== Given information ==
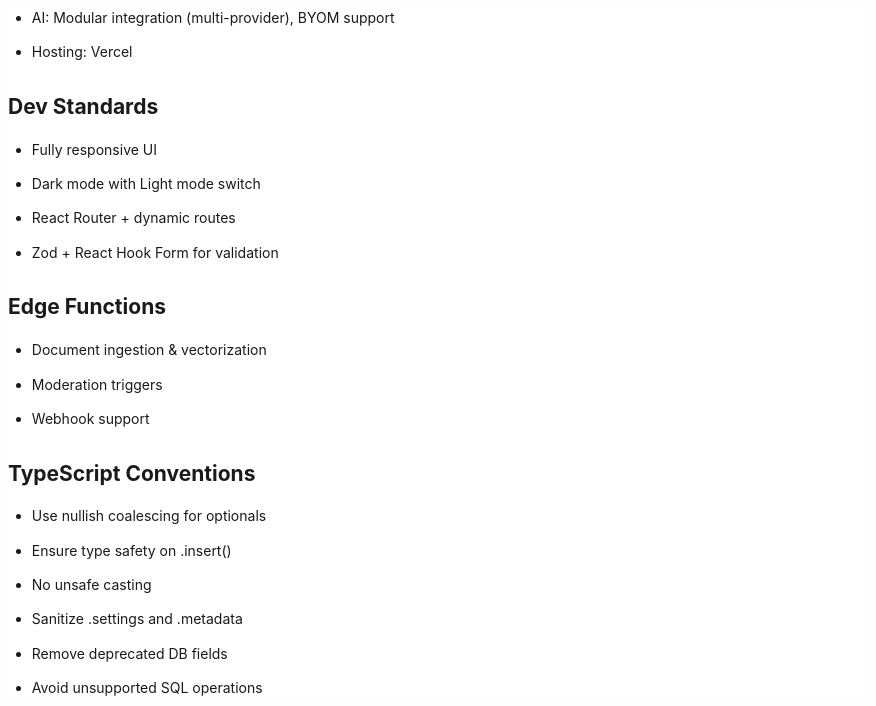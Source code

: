 - AI: Modular integration (multi-provider), BYOM support

- Hosting: Vercel

## Dev Standards

- Fully responsive UI

- Dark mode with Light mode switch

- React Router + dynamic routes

- Zod + React Hook Form for validation

## Edge Functions

- Document ingestion & vectorization

- Moderation triggers

- Webhook support

## TypeScript Conventions

- Use nullish coalescing for optionals

- Ensure type safety on .insert()

- No unsafe casting

- Sanitize .settings and .metadata

- Remove deprecated DB fields

- Avoid unsupported SQL operations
===
Directions
Gather all lines from the listing above in which "React" occurs.

Response area
- React Router + dynamic routes
- Zod + React Hook Form for validation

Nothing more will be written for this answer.